__Requirement__.
Return the full listing below, unchanged.
━━ Exercise inputs ━━
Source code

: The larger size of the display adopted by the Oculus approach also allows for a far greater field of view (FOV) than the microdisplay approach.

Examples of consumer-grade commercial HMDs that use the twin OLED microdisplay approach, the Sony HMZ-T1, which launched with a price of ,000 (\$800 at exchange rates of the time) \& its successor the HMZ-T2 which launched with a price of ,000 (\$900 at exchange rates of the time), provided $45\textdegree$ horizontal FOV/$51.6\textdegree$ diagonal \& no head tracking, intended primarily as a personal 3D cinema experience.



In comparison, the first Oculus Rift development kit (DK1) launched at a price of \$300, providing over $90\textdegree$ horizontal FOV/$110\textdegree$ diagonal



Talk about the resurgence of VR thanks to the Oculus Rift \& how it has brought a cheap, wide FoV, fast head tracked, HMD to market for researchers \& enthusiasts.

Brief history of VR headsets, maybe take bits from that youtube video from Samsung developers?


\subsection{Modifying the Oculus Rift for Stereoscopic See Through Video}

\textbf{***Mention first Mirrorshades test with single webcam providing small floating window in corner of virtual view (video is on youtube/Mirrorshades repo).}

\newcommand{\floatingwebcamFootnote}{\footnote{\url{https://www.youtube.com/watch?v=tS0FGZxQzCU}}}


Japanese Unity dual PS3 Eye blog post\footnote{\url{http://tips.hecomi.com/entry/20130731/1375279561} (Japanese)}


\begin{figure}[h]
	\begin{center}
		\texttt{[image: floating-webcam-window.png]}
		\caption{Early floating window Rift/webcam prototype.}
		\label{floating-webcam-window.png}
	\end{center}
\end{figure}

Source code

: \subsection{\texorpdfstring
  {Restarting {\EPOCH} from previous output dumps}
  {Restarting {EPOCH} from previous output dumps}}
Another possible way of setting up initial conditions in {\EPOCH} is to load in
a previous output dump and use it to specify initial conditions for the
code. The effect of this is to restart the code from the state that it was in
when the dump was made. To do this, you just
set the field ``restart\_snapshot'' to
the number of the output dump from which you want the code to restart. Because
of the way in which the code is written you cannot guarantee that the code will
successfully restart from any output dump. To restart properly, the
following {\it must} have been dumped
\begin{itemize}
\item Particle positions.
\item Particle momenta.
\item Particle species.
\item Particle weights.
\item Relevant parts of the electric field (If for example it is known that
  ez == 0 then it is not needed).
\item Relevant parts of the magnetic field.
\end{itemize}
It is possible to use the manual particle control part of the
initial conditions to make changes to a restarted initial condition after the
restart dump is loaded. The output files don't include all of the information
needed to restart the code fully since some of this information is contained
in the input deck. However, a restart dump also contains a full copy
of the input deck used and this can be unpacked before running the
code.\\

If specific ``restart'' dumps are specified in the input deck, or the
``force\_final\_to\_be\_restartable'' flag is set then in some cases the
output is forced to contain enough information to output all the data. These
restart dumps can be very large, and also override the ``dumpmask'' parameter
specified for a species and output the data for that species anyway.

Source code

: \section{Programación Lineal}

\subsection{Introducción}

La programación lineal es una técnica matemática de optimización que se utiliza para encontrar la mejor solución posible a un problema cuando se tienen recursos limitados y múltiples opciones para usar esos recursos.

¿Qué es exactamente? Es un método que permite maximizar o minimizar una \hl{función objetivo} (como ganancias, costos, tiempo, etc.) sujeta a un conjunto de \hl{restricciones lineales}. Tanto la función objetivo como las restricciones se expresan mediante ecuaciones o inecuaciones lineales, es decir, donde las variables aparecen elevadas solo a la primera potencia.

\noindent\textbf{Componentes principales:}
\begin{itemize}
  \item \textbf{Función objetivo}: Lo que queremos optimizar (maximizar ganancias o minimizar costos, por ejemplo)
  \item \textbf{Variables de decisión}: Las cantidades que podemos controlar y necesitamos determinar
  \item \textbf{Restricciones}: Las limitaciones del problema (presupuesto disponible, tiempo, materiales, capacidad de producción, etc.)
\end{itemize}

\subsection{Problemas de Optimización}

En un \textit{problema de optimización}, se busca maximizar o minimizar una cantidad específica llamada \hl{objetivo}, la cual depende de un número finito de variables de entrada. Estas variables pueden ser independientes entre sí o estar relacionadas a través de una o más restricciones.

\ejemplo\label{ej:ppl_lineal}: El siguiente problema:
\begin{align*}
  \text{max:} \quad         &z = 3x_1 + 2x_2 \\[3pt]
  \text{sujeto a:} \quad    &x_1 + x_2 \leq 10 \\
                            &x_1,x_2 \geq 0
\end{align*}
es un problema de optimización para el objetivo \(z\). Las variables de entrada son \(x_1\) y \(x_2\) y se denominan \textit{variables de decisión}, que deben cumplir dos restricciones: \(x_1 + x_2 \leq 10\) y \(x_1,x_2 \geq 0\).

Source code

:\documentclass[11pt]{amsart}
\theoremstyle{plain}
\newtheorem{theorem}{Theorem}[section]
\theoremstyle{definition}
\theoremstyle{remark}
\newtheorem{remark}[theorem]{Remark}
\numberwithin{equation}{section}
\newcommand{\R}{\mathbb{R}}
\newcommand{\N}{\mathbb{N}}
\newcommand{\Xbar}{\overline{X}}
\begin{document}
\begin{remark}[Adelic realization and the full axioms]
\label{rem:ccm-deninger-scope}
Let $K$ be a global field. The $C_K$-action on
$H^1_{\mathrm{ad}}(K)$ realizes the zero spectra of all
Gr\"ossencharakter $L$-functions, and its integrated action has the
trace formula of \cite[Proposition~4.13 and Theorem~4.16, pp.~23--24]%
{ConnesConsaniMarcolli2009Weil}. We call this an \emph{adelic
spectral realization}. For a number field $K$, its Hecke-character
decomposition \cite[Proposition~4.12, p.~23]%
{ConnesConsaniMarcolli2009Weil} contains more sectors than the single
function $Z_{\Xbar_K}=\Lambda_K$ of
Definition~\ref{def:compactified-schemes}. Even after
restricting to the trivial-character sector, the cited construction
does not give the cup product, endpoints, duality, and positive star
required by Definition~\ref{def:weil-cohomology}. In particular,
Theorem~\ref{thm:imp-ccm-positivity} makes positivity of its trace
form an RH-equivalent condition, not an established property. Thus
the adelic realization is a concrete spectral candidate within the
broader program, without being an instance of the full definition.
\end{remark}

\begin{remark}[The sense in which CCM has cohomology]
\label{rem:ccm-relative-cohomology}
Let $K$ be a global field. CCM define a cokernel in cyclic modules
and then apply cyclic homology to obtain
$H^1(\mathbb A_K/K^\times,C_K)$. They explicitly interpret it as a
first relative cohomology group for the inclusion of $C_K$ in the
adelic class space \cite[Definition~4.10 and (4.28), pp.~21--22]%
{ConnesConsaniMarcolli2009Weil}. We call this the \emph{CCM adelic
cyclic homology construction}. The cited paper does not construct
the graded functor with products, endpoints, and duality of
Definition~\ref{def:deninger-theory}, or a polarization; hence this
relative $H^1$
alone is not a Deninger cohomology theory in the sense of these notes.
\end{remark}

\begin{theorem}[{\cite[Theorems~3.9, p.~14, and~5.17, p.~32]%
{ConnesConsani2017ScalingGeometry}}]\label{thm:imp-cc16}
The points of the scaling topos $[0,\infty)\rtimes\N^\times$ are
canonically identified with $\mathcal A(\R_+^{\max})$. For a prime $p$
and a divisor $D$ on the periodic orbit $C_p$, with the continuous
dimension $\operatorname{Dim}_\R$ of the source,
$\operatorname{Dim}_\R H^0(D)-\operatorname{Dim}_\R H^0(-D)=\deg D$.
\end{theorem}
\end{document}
━━━
__Answer below__.
Source code

: The larger size of the display adopted by the Oculus approach also allows for a far greater field of view (FOV) than the microdisplay approach.

Examples of consumer-grade commercial HMDs that use the twin OLED microdisplay approach, the Sony HMZ-T1, which launched with a price of ,000 (\$800 at exchange rates of the time) \& its successor the HMZ-T2 which launched with a price of ,000 (\$900 at exchange rates of the time), provided $45\textdegree$ horizontal FOV/$51.6\textdegree$ diagonal \& no head tracking, intended primarily as a personal 3D cinema experience.



In comparison, the first Oculus Rift development kit (DK1) launched at a price of \$300, providing over $90\textdegree$ horizontal FOV/$110\textdegree$ diagonal



Talk about the resurgence of VR thanks to the Oculus Rift \& how it has brought a cheap, wide FoV, fast head tracked, HMD to market for researchers \& enthusiasts.

Brief history of VR headsets, maybe take bits from that youtube video from Samsung developers?


\subsection{Modifying the Oculus Rift for Stereoscopic See Through Video}

\textbf{***Mention first Mirrorshades test with single webcam providing small floating window in corner of virtual view (video is on youtube/Mirrorshades repo).}

\newcommand{\floatingwebcamFootnote}{\footnote{\url{https://www.youtube.com/watch?v=tS0FGZxQzCU}}}


Japanese Unity dual PS3 Eye blog post\footnote{\url{http://tips.hecomi.com/entry/20130731/1375279561} (Japanese)}


\begin{figure}[h]
	\begin{center}
		\texttt{[image: floating-webcam-window.png]}
		\caption{Early floating window Rift/webcam prototype.}
		\label{floating-webcam-window.png}
	\end{center}
\end{figure}

Source code

: \subsection{\texorpdfstring
  {Restarting {\EPOCH} from previous output dumps}
  {Restarting {EPOCH} from previous output dumps}}
Another possible way of setting up initial conditions in {\EPOCH} is to load in
a previous output dump and use it to specify initial conditions for the
code. The effect of this is to restart the code from the state that it was in
when the dump was made. To do this, you just
set the field ``restart\_snapshot'' to
the number of the output dump from which you want the code to restart. Because
of the way in which the code is written you cannot guarantee that the code will
successfully restart from any output dump. To restart properly, the
following {\it must} have been dumped
\begin{itemize}
\item Particle positions.
\item Particle momenta.
\item Particle species.
\item Particle weights.
\item Relevant parts of the electric field (If for example it is known that
  ez == 0 then it is not needed).
\item Relevant parts of the magnetic field.
\end{itemize}
It is possible to use the manual particle control part of the
initial conditions to make changes to a restarted initial condition after the
restart dump is loaded. The output files don't include all of the information
needed to restart the code fully since some of this information is contained
in the input deck. However, a restart dump also contains a full copy
of the input deck used and this can be unpacked before running the
code.\\

If specific ``restart'' dumps are specified in the input deck, or the
``force\_final\_to\_be\_restartable'' flag is set then in some cases the
output is forced to contain enough information to output all the data. These
restart dumps can be very large, and also override the ``dumpmask'' parameter
specified for a species and output the data for that species anyway.

Source code

: \section{Programación Lineal}

\subsection{Introducción}

La programación lineal es una técnica matemática de optimización que se utiliza para encontrar la mejor solución posible a un problema cuando se tienen recursos limitados y múltiples opciones para usar esos recursos.

¿Qué es exactamente? Es un método que permite maximizar o minimizar una \hl{función objetivo} (como ganancias, costos, tiempo, etc.) sujeta a un conjunto de \hl{restricciones lineales}. Tanto la función objetivo como las restricciones se expresan mediante ecuaciones o inecuaciones lineales, es decir, donde las variables aparecen elevadas solo a la primera potencia.

\noindent\textbf{Componentes principales:}
\begin{itemize}
  \item \textbf{Función objetivo}: Lo que queremos optimizar (maximizar ganancias o minimizar costos, por ejemplo)
  \item \textbf{Variables de decisión}: Las cantidades que podemos controlar y necesitamos determinar
  \item \textbf{Restricciones}: Las limitaciones del problema (presupuesto disponible, tiempo, materiales, capacidad de producción, etc.)
\end{itemize}

\subsection{Problemas de Optimización}

En un \textit{problema de optimización}, se busca maximizar o minimizar una cantidad específica llamada \hl{objetivo}, la cual depende de un número finito de variables de entrada. Estas variables pueden ser independientes entre sí o estar relacionadas a través de una o más restricciones.

\ejemplo\label{ej:ppl_lineal}: El siguiente problema:
\begin{align*}
  \text{max:} \quad         &z = 3x_1 + 2x_2 \\[3pt]
  \text{sujeto a:} \quad    &x_1 + x_2 \leq 10 \\
                            &x_1,x_2 \geq 0
\end{align*}
es un problema de optimización para el objetivo \(z\). Las variables de entrada son \(x_1\) y \(x_2\) y se denominan \textit{variables de decisión}, que deben cumplir dos restricciones: \(x_1 + x_2 \leq 10\) y \(x_1,x_2 \geq 0\).

Source code

:\documentclass[11pt]{amsart}
\theoremstyle{plain}
\newtheorem{theorem}{Theorem}[section]
\theoremstyle{definition}
\theoremstyle{remark}
\newtheorem{remark}[theorem]{Remark}
\numberwithin{equation}{section}
\newcommand{\R}{\mathbb{R}}
\newcommand{\N}{\mathbb{N}}
\newcommand{\Xbar}{\overline{X}}
\begin{document}
\begin{remark}[Adelic realization and the full axioms]
\label{rem:ccm-deninger-scope}
Let $K$ be a global field. The $C_K$-action on
$H^1_{\mathrm{ad}}(K)$ realizes the zero spectra of all
Gr\"ossencharakter $L$-functions, and its integrated action has the
trace formula of \cite[Proposition~4.13 and Theorem~4.16, pp.~23--24]%
{ConnesConsaniMarcolli2009Weil}. We call this an \emph{adelic
spectral realization}. For a number field $K$, its Hecke-character
decomposition \cite[Proposition~4.12, p.~23]%
{ConnesConsaniMarcolli2009Weil} contains more sectors than the single
function $Z_{\Xbar_K}=\Lambda_K$ of
Definition~\ref{def:compactified-schemes}. Even after
restricting to the trivial-character sector, the cited construction
does not give the cup product, endpoints, duality, and positive star
required by Definition~\ref{def:weil-cohomology}. In particular,
Theorem~\ref{thm:imp-ccm-positivity} makes positivity of its trace
form an RH-equivalent condition, not an established property. Thus
the adelic realization is a concrete spectral candidate within the
broader program, without being an instance of the full definition.
\end{remark}

\begin{remark}[The sense in which CCM has cohomology]
\label{rem:ccm-relative-cohomology}
Let $K$ be a global field. CCM define a cokernel in cyclic modules
and then apply cyclic homology to obtain
$H^1(\mathbb A_K/K^\times,C_K)$. They explicitly interpret it as a
first relative cohomology group for the inclusion of $C_K$ in the
adelic class space \cite[Definition~4.10 and (4.28), pp.~21--22]%
{ConnesConsaniMarcolli2009Weil}. We call this the \emph{CCM adelic
cyclic homology construction}. The cited paper does not construct
the graded functor with products, endpoints, and duality of
Definition~\ref{def:deninger-theory}, or a polarization; hence this
relative $H^1$
alone is not a Deninger cohomology theory in the sense of these notes.
\end{remark}

\begin{theorem}[{\cite[Theorems~3.9, p.~14, and~5.17, p.~32]%
{ConnesConsani2017ScalingGeometry}}]\label{thm:imp-cc16}
The points of the scaling topos $[0,\infty)\rtimes\N^\times$ are
canonically identified with $\mathcal A(\R_+^{\max})$. For a prime $p$
and a divisor $D$ on the periodic orbit $C_p$, with the continuous
dimension $\operatorname{Dim}_\R$ of the source,
$\operatorname{Dim}_\R H^0(D)-\operatorname{Dim}_\R H^0(-D)=\deg D$.
\end{theorem}
\end{document}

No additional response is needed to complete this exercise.